Items listed in a dataset

== == ==

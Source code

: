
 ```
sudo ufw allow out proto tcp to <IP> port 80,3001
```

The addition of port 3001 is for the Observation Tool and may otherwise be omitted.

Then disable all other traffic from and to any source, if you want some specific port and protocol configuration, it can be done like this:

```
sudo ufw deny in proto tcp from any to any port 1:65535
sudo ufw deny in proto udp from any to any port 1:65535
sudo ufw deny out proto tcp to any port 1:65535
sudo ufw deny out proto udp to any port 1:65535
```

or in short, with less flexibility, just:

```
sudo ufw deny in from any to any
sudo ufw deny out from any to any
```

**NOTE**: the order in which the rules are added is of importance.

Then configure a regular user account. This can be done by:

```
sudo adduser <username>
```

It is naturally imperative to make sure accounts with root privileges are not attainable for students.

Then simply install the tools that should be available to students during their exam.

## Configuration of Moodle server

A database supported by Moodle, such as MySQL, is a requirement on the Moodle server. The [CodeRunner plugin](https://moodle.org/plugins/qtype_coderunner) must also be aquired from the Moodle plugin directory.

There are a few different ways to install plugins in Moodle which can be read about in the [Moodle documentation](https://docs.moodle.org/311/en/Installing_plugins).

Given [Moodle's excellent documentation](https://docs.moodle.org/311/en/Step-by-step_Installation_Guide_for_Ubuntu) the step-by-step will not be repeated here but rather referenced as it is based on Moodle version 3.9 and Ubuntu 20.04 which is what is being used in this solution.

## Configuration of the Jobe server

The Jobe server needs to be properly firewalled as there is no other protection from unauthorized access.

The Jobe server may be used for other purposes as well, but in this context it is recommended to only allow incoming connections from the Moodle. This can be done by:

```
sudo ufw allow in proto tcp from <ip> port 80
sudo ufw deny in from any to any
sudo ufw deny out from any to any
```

== == ==

→ Task brief
Reproduce each entry above exactly, keeping every character.

→ Output below
Source code

:
 ```
sudo ufw allow out proto tcp to <IP> port 80,3001
```

The addition of port 3001 is for the Observation Tool and may otherwise be omitted.

Then disable all other traffic from and to any source, if you want some specific port and protocol configuration, it can be done like this:

```
sudo ufw deny in proto tcp from any to any port 1:65535
sudo ufw deny in proto udp from any to any port 1:65535
sudo ufw deny out proto tcp to any port 1:65535
sudo ufw deny out proto udp to any port 1:65535
```

or in short, with less flexibility, just:

```
sudo ufw deny in from any to any
sudo ufw deny out from any to any
```

**NOTE**: the order in which the rules are added is of importance.

Then configure a regular user account. This can be done by:

```
sudo adduser <username>
```

It is naturally imperative to make sure accounts with root privileges are not attainable for students.

Then simply install the tools that should be available to students during their exam.

## Configuration of Moodle server

A database supported by Moodle, such as MySQL, is a requirement on the Moodle server. The [CodeRunner plugin](https://moodle.org/plugins/qtype_coderunner) must also be aquired from the Moodle plugin directory.

There are a few different ways to install plugins in Moodle which can be read about in the [Moodle documentation](https://docs.moodle.org/311/en/Installing_plugins).

Given [Moodle's excellent documentation](https://docs.moodle.org/311/en/Step-by-step_Installation_Guide_for_Ubuntu) the step-by-step will not be repeated here but rather referenced as it is based on Moodle version 3.9 and Ubuntu 20.04 which is what is being used in this solution.

## Configuration of the Jobe server

The Jobe server needs to be properly firewalled as there is no other protection from unauthorized access.

The Jobe server may be used for other purposes as well, but in this context it is recommended to only allow incoming connections from the Moodle. This can be done by:

```
sudo ufw allow in proto tcp from <ip> port 80
sudo ufw deny in from any to any
sudo ufw deny out from any to any
```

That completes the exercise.